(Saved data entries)
[Start of Attachment]
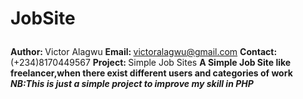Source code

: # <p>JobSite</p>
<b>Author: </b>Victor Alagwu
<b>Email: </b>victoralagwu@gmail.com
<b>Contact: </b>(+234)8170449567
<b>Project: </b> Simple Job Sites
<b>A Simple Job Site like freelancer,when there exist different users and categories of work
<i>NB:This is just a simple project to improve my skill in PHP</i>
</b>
[End of Attachment]
[Start of Attachment]
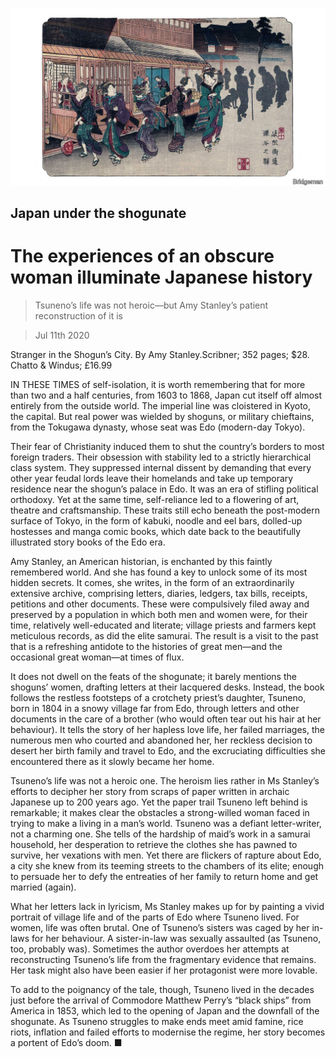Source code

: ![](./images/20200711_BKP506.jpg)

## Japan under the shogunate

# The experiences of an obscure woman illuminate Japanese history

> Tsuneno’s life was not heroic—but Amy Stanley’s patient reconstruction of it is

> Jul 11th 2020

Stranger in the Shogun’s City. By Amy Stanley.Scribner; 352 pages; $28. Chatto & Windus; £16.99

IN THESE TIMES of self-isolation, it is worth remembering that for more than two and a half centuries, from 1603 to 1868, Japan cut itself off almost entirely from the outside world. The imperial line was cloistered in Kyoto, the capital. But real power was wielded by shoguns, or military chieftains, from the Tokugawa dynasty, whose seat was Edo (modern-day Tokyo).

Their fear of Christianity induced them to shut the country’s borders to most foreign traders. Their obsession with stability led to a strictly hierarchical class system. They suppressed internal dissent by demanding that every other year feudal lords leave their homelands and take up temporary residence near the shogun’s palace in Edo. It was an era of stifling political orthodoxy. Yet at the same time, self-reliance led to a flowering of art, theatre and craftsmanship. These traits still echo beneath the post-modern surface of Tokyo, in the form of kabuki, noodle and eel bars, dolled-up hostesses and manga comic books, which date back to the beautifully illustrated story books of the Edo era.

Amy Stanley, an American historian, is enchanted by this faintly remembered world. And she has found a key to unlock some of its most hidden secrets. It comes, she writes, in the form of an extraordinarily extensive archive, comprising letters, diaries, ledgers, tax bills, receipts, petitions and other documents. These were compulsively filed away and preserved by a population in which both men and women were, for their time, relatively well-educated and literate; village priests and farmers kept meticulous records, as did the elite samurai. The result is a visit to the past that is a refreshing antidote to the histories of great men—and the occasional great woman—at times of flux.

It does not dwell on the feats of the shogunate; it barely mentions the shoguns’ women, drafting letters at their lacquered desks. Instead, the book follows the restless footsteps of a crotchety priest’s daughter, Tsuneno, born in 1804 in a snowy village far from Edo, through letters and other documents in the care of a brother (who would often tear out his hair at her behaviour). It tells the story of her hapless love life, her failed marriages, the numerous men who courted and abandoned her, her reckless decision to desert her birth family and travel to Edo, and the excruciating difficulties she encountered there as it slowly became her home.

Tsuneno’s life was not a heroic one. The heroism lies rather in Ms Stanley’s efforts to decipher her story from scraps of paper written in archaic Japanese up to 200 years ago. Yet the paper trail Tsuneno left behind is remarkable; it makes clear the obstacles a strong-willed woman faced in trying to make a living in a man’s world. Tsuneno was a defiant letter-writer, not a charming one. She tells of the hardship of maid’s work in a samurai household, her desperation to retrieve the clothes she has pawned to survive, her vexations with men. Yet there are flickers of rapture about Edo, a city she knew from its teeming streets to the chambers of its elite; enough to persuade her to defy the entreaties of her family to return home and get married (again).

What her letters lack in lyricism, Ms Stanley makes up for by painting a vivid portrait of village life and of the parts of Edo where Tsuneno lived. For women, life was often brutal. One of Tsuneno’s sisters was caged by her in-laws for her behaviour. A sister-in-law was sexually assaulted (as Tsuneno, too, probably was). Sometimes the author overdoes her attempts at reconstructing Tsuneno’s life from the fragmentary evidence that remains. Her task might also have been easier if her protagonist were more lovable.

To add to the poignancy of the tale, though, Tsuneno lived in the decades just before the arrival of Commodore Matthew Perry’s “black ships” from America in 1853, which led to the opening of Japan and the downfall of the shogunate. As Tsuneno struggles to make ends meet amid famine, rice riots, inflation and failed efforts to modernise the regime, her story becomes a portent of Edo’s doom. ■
[End of Attachment]
▶ **WHAT IS BEING ASKED**: Of the lines above, retype only those from the line containing "reconstruction of it is" through the line containing "IN THESE TIMES", including both, exactly.

▶ **OUTPUT OF THE TASK**:
> Tsuneno’s life was not heroic—but Amy Stanley’s patient reconstruction of it is

> Jul 11th 2020

Stranger in the Shogun’s City. By Amy Stanley.Scribner; 352 pages; $28. Chatto & Windus; £16.99

IN THESE TIMES of self-isolation, it is worth remembering that for more than two and a half centuries, from 1603 to 1868, Japan cut itself off almost entirely from the outside world. The imperial line was cloistered in Kyoto, the capital. But real power was wielded by shoguns, or military chieftains, from the Tokugawa dynasty, whose seat was Edo (modern-day Tokyo).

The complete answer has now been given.